Most efficient DCG for text parsing?

So, sometimes I actually write Prolog, not just C that implements Prolog! :joy:

I’m wondering what the most efficient way is to write a DCG for text parsing, like when using phrase_from_file/2. Specifically, there’s a task that I know would be easy to represent efficiently in an imperative language, but I’m not sure how to do it best/properly with a DCG.

Im trying to parse C source with a DCG. C is particularly well-behaved in this respect, because when it comes to tokenization, you can in almost all cases tell what type of token you’re about to consume just from the first character. (“Almost” because the slash can lead a block comment, a line comment, or an operator, which are wildly different token types where parsing is concerned.) Read a letter or underscore? The next token is an identifier (or keyword, which has the same parsing rules). Backslash? The only valid place to use that, in root parsing context, is just before a newline, as a line continuation.

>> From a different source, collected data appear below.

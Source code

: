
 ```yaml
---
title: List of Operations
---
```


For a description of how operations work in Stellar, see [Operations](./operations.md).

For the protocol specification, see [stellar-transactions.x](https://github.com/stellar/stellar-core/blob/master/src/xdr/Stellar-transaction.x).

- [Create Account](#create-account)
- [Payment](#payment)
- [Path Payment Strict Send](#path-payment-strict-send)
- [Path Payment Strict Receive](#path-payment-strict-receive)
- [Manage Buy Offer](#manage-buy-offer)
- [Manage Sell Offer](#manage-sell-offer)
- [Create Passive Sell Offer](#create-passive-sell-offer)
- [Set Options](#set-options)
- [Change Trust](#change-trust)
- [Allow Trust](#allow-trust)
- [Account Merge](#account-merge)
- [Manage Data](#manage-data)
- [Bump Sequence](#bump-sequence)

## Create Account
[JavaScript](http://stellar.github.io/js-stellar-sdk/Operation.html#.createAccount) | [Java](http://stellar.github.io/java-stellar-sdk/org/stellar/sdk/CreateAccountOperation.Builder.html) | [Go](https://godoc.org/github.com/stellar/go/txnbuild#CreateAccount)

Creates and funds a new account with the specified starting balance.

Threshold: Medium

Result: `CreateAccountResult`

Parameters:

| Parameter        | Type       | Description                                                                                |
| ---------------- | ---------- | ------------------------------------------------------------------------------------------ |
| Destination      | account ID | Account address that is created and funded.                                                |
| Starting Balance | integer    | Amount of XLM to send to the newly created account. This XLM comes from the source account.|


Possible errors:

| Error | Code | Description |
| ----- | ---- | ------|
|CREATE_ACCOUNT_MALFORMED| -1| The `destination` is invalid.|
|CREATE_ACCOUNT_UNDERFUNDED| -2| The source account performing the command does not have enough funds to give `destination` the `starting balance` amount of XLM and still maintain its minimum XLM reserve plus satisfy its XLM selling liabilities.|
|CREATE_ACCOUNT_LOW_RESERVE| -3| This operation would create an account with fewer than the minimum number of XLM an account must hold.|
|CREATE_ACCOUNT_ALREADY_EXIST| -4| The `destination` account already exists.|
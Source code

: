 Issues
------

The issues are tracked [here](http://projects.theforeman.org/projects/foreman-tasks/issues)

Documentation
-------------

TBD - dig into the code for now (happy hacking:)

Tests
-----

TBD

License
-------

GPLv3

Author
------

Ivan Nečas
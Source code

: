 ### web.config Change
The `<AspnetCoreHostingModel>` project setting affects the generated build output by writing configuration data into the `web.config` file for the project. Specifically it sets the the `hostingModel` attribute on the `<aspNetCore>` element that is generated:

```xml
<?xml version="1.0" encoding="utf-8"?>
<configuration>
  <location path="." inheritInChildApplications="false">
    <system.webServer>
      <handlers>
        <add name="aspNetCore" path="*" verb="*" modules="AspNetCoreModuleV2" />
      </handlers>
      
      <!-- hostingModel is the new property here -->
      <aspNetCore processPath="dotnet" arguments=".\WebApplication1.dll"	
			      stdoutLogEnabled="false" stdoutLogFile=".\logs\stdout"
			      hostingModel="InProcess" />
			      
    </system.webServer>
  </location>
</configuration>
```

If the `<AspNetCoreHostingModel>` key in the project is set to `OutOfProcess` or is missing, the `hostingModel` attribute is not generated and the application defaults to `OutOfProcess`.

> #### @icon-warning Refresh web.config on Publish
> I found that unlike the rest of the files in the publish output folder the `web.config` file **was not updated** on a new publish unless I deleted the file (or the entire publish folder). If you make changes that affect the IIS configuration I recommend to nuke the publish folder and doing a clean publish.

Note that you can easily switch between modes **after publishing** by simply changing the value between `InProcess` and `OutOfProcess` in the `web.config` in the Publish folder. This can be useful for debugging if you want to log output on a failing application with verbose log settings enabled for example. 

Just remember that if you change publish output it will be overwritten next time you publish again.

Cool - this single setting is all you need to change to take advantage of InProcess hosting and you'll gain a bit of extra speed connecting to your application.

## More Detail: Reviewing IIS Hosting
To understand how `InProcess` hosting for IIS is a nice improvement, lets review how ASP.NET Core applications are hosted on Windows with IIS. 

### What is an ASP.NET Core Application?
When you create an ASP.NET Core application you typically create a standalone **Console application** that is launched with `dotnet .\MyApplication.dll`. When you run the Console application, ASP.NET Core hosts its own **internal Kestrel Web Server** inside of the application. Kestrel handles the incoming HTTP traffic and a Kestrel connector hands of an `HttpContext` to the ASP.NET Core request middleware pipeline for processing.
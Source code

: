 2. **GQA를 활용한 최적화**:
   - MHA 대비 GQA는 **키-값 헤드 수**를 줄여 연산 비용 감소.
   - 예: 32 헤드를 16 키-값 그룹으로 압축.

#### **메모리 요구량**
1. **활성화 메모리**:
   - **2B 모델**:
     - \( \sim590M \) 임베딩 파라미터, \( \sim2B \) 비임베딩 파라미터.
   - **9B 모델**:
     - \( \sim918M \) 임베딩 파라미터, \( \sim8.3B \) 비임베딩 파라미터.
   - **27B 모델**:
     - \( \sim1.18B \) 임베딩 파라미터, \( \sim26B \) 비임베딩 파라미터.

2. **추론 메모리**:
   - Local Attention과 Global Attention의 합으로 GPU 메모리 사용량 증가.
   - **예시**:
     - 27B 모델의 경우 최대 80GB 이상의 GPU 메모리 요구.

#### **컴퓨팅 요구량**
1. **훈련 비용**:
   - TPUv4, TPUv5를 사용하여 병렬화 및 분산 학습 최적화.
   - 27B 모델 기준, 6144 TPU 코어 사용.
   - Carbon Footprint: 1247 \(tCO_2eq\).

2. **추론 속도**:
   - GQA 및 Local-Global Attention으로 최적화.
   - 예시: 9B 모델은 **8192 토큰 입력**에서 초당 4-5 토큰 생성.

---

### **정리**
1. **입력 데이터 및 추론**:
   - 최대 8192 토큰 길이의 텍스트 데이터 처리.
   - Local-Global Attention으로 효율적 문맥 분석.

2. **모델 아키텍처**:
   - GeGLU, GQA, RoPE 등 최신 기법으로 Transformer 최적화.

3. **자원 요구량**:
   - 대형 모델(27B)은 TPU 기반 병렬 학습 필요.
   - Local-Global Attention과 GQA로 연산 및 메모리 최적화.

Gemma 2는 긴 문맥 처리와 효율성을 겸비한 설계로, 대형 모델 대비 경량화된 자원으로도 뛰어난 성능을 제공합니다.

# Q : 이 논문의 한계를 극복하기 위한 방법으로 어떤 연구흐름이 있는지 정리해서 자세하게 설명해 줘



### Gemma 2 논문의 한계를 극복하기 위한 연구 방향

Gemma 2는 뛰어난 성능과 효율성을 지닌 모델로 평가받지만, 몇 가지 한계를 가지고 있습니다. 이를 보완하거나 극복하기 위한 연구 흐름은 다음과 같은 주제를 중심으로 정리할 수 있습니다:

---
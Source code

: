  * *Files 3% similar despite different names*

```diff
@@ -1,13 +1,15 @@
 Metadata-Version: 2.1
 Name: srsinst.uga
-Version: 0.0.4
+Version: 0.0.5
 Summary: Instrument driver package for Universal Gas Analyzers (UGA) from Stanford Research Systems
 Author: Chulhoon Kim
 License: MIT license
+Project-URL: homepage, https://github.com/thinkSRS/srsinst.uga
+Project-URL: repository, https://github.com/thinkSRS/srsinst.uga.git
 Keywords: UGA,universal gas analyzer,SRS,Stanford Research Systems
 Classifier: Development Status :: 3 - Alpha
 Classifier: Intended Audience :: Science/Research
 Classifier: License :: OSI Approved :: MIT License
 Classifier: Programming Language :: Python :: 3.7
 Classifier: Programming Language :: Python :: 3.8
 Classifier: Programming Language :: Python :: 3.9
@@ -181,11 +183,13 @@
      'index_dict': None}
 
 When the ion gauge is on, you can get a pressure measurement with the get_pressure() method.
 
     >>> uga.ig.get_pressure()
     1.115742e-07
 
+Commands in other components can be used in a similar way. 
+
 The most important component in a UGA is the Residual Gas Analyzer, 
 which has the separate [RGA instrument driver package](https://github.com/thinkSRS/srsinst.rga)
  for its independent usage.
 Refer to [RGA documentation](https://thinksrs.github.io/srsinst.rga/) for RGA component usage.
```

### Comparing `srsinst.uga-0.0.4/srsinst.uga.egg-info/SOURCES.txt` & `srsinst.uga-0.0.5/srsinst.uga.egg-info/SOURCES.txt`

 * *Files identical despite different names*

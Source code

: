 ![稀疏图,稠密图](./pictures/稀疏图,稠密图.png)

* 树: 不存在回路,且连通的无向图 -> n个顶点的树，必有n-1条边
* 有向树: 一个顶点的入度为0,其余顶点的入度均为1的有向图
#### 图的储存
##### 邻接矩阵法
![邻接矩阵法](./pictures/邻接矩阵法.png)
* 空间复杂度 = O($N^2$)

Now, in an imperative implementation, I’d just make a jump table with 127 entries, since only bare ASCII is allowed in root parsing context, and key it off the next character in the stream. Short of making 127 DCG heads, though, I’m not sure how to implement this method in Prolog. The parse types with a unique, distinct initial character are easy:

token(dqstring(S)) --> `"`, escaped_string(S), `"`.

and that obviously keys on the first character in the text, because the [0'"] list is the first thing in the body. For something based on character class, though, it’s harder:

token(number(N)) --> [C0], {is_digit(C0)}, number_codes(C0, CT), {parsed_number(N, [C0|CT])}.

since in this case, is_digit isn’t tested until we hit the clause body. And, sure enough, when I run this with just explicit character checks (and a fallback of token(C) --> [C]. in place) it can parse a whole source file in under 100 ms, but once I start adding character class checks, it bogs down by a factor of three or more. I tried making an explicit character class check like so:

token(T) --> peek_cclass(Class), token(Class, T).
peek_cclass(Class), [C] --> [C], {is_digit(C) -> Class = digit}.
% etc...
token(digit, number(N)) --> number_codes(L), {parsed_number(N, L)}.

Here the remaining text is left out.